1 HIM installed at Senzer (sheltered workplace in NL). Retrieved 21 February 2023, from https://www.youtube.com/watch?v=YF9Fbvejp-s.

2 Arkite Platform. Retrieved 21 February 2023, from https://www.arkite.com/platform/.

Annex A

Principles, their explanations, and related guidelines to handle various types of cognitive load (Clark, Nguyen, and Sweller 2011; Li et al. 2018).

Table

Principle	Explanation	Guideline
Avoiding extraneous load
Worked examples	A demonstration that illustrates the steps to complete the task.	Use some steps as worked examples and others as practice problems and gradually move on to mere practice problems.
Focus attention	Directing cognitive resources toward relevant content in the instructions.	Use cues (e.g. arrows) and signals (e.g. bolding) to focus attention on relevant visual and textual content.
Split attention	Cognitive load resulting from integrating two or more dependent sources of visual information that are physically separated.	Integrate explanatory text and related visuals close to each other.
Modality	Working memory has a channel for both auditory and visual information. With dual modality, performance on the primary task is not significantly depressed.	Present text in auditory rather than written mode when integrated with other visual material, such as figures, animations, or video.
Redundancy	Identical information formats that do not contribute to schema acquisition or automation interfere with learning. Less is more.	Break information down to essentials. Eliminate extraneous text, visuals, and audio. Eliminate redundancy in information delivery modes.
Performance aids	Many tasks do not require accessing knowledge from memory but can use various reference resources to supplement internally stored knowledge and skills.	Use graphics alone when the task can be effectively communicated visually. Use arrows or other motion cues rather than text to depict motion.

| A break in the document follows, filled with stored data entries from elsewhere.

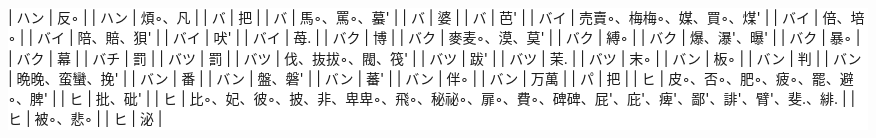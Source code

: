 | ハン | 反◦ |
| ハン | 煩◦、凡 |
| バ | 把 |
| バ | 馬◦、罵◦、蟇' |
| バ | 婆 |
| バ | 芭' |
| バイ | 売賣◦、梅梅◦、媒、買◦、煤' |
| バイ | 倍、培◦ |
| バイ | 陪、賠、狽' |
| バイ | 吠' |
| バイ | 苺. |
| バク | 博 |
| バク | 麥麦◦、漠、莫' |
| バク | 縛◦ |
| バク | 爆、瀑'、曝' |
| バク | 暴◦ |
| バク | 幕 |
| バチ | 罰 |
| バツ | 罰 |
| バツ | 伐、抜拔◦、閥、筏' |
| バツ | 跋' |
| バツ | 茉. |
| バツ | 末◦ |
| バン | 板◦ |
| バン | 判 |
| バン | 晩晚、蛮蠻、挽' |
| バン | 番 |
| バン | 盤、磐' |
| バン | 蕃' |
| バン | 伴◦ |
| バン | 万萬 |
| パ | 把 |
| ヒ | 皮◦、否◦、肥◦、疲◦、罷、避◦、脾' |
| ヒ | 批、砒' |
| ヒ | 比◦、妃、彼◦、披、非、卑卑◦、飛◦、秘祕◦、扉◦、費◦、碑碑、屁'、庇'、痺'、鄙'、誹'、臂'、斐.、緋. |
| ヒ | 被◦、悲◦ |
| ヒ | 泌 |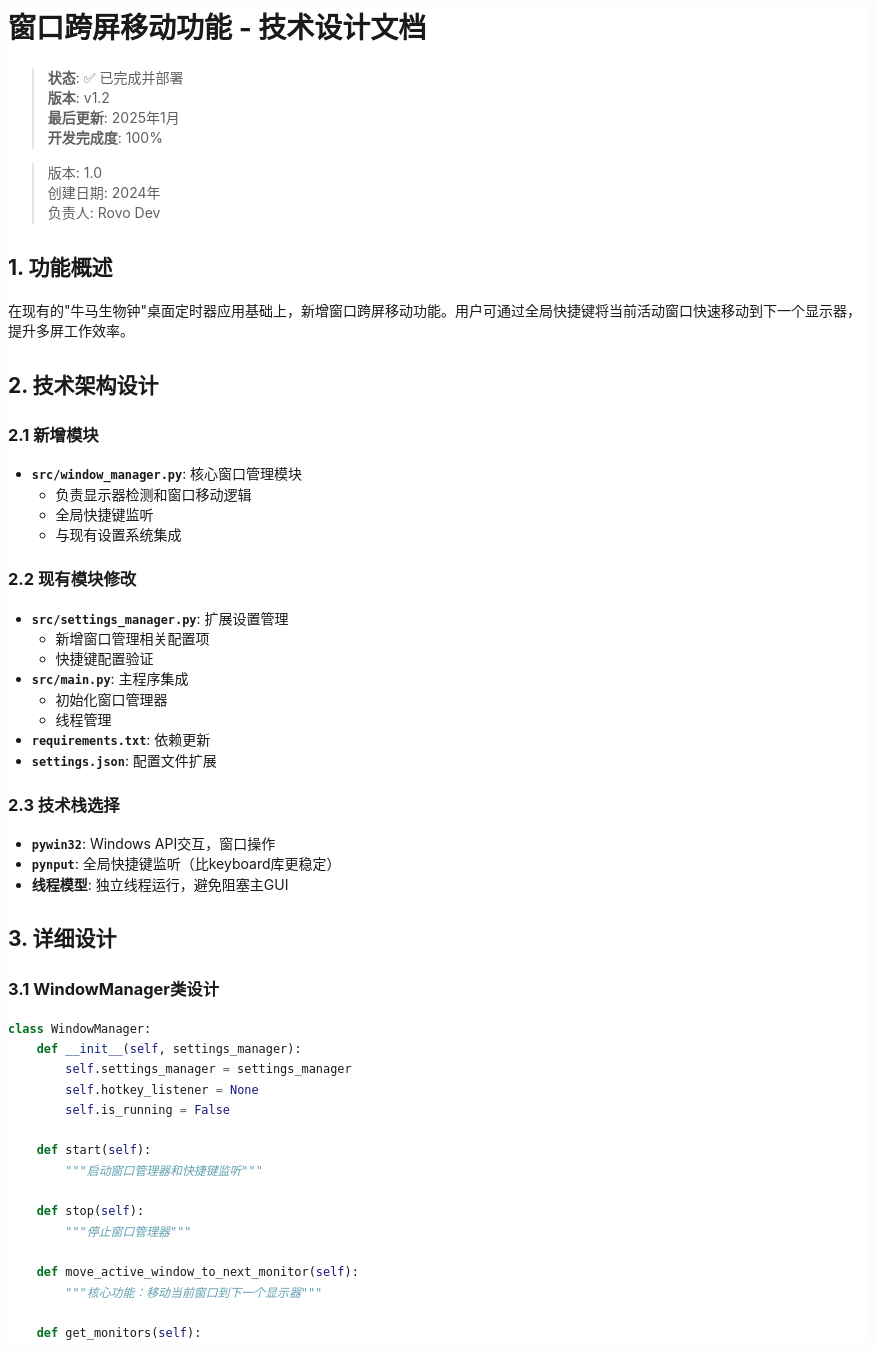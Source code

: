 # 窗口跨屏移动功能 - 技术设计文档

> **状态**: ✅ 已完成并部署  
> **版本**: v1.2  
> **最后更新**: 2025年1月  
> **开发完成度**: 100%

> 版本: 1.0  
> 创建日期: 2024年  
> 负责人: Rovo Dev  

## 1. 功能概述

在现有的"牛马生物钟"桌面定时器应用基础上，新增窗口跨屏移动功能。用户可通过全局快捷键将当前活动窗口快速移动到下一个显示器，提升多屏工作效率。

## 2. 技术架构设计

### 2.1 新增模块

- **`src/window_manager.py`**: 核心窗口管理模块
  - 负责显示器检测和窗口移动逻辑
  - 全局快捷键监听
  - 与现有设置系统集成

### 2.2 现有模块修改

- **`src/settings_manager.py`**: 扩展设置管理
  - 新增窗口管理相关配置项
  - 快捷键配置验证
- **`src/main.py`**: 主程序集成
  - 初始化窗口管理器
  - 线程管理
- **`requirements.txt`**: 依赖更新
- **`settings.json`**: 配置文件扩展

### 2.3 技术栈选择

- **`pywin32`**: Windows API交互，窗口操作
- **`pynput`**: 全局快捷键监听（比keyboard库更稳定）
- **线程模型**: 独立线程运行，避免阻塞主GUI

## 3. 详细设计

### 3.1 WindowManager类设计

```python
class WindowManager:
    def __init__(self, settings_manager):
        self.settings_manager = settings_manager
        self.hotkey_listener = None
        self.is_running = False
    
    def start(self):
        """启动窗口管理器和快捷键监听"""
        
    def stop(self):
        """停止窗口管理器"""
        
    def move_active_window_to_next_monitor(self):
        """核心功能：移动当前窗口到下一个显示器"""
        
    def get_monitors(self):
```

Present graphics from the visual perspective of the learner.
Fading of memory support	Fade the support as learners gain expertise.	Gradually remove memory support (instructions) as training progresses.
Managing intrinsic load
Pre-training	Allowing the learner to build schemata or prior knowledge about the process (concept and components of a system).	Segment a system into components for meaningful learning. Visually segregate and name each component. Represent their state change in the context of the whole system.
	Allowing the learner to build schemata or prior knowledge about procedure (steps to complete the actual task).	Two strategies for steps: (1) teaching, practising, and again teaching with supportive information; (2) teaching supportive information and then teaching each step hands-on.
Learners control over pacing	Giving learners the opportunity to assimilate new content at their own pace.	Implement self-pacing in instructions with ‘continue’ or ‘next’ buttons. If not possible, try to develop instructionally paced environments.
Promoting germane load
Self-explanation	A mental dialogue at a worked example that helps learners to understand the example and build a schema from it.	Get learners to engage in good self-explanation while they read instructions.
Automaticity	The built schemas need to be automated so that cognitive resources are freed to allow the construction of more complex schemas.	Help learners to automate skills by giving them many opportunities to rehearse new knowledge and skills, through hands-on practice or mental rehearsal of the steps.